Data under study -
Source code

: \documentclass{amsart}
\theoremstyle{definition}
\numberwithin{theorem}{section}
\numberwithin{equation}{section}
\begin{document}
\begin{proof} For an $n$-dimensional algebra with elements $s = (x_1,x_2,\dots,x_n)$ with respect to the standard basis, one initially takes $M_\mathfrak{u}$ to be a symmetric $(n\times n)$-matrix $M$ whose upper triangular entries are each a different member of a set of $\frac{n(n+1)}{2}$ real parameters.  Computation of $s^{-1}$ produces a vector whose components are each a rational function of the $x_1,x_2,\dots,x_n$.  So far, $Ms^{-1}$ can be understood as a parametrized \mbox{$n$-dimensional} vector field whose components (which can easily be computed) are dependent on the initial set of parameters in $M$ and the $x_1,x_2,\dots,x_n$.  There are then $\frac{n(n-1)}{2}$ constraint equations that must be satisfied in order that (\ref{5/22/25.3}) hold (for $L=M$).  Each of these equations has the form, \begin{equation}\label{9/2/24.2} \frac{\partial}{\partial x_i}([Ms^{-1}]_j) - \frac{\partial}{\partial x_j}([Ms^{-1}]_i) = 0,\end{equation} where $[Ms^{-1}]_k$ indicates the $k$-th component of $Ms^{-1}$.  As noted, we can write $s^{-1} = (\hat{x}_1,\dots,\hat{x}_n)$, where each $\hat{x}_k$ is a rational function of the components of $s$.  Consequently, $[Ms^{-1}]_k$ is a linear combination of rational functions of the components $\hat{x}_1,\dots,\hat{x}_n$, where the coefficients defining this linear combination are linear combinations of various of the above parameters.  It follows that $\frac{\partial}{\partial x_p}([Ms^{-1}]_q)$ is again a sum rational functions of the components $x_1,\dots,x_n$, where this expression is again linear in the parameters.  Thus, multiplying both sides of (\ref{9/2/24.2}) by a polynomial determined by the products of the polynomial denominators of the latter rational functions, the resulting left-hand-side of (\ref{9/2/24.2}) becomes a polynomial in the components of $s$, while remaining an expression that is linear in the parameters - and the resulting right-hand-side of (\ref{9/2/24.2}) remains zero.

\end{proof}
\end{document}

Work to complete - In this exercise, the data above is to be printed exactly.

Written answer -
Source code

: \documentclass{amsart}
\theoremstyle{definition}
\numberwithin{theorem}{section}
\numberwithin{equation}{section}
\begin{document}
\begin{proof} For an $n$-dimensional algebra with elements $s = (x_1,x_2,\dots,x_n)$ with respect to the standard basis, one initially takes $M_\mathfrak{u}$ to be a symmetric $(n\times n)$-matrix $M$ whose upper triangular entries are each a different member of a set of $\frac{n(n+1)}{2}$ real parameters.  Computation of $s^{-1}$ produces a vector whose components are each a rational function of the $x_1,x_2,\dots,x_n$.  So far, $Ms^{-1}$ can be understood as a parametrized \mbox{$n$-dimensional} vector field whose components (which can easily be computed) are dependent on the initial set of parameters in $M$ and the $x_1,x_2,\dots,x_n$.  There are then $\frac{n(n-1)}{2}$ constraint equations that must be satisfied in order that (\ref{5/22/25.3}) hold (for $L=M$).  Each of these equations has the form, \begin{equation}\label{9/2/24.2} \frac{\partial}{\partial x_i}([Ms^{-1}]_j) - \frac{\partial}{\partial x_j}([Ms^{-1}]_i) = 0,\end{equation} where $[Ms^{-1}]_k$ indicates the $k$-th component of $Ms^{-1}$.  As noted, we can write $s^{-1} = (\hat{x}_1,\dots,\hat{x}_n)$, where each $\hat{x}_k$ is a rational function of the components of $s$.  Consequently, $[Ms^{-1}]_k$ is a linear combination of rational functions of the components $\hat{x}_1,\dots,\hat{x}_n$, where the coefficients defining this linear combination are linear combinations of various of the above parameters.  It follows that $\frac{\partial}{\partial x_p}([Ms^{-1}]_q)$ is again a sum rational functions of the components $x_1,\dots,x_n$, where this expression is again linear in the parameters.  Thus, multiplying both sides of (\ref{9/2/24.2}) by a polynomial determined by the products of the polynomial denominators of the latter rational functions, the resulting left-hand-side of (\ref{9/2/24.2}) becomes a polynomial in the components of $s$, while remaining an expression that is linear in the parameters - and the resulting right-hand-side of (\ref{9/2/24.2}) remains zero.

\end{proof}
\end{document}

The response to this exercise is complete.